Spacers for field emission displays are known in the art. Prior art spacers include structural elements which must be individually placed and aligned. Individual placement of these elements adds complexity and time to the fabrication of field emission displays.
Prior art spacers also require affixation to the display plates in the active region of the display. The active region of the display includes the electron emitting elements, which may include Spindt tips, and the light-emitting phosphor elements. A disadvantage of using affixants in the active region is a high risk of damage to these active elements during the affixing process.
Field emission displays require spacers having a high aspect ratio. The aspect ratio is the ratio of the height of the spacer relative to the width. In order to make the spacer invisible to the viewer, the spacer needs to have a thickness that will fit within the region available between adjacent pixels. This distance is equal to about 100 micrometers, which is about one-tenth of the distance between the display plates.

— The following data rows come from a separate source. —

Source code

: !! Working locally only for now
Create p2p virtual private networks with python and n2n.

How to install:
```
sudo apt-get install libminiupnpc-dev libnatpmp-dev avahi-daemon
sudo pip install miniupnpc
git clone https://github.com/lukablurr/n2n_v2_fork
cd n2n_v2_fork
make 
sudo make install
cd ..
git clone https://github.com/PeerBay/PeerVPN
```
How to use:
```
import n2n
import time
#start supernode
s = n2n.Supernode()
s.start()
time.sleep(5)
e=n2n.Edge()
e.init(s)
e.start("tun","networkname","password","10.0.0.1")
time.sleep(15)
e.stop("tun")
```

Prior art field emission displays further include gettering materials for the removal of contaminant gases. The configurations of prior art getters for field emission displays add unnecessary weight and volume to the device. In one prior art scheme, the gettering material is housed in a vacuum chamber, behind the cathode plate. The vacuum chamber is defined by an additional backplate, which adds unnecessary weight and volume to the display.
Accordingly, there exists a need for an improved spacer structure for a field emission display which does not require affixation within the active region of the display, which is simple to handle and align, and which provides high aspect ratio spacers. There further exists a need for an improved getter configuration which reduces the weight and volume of the display.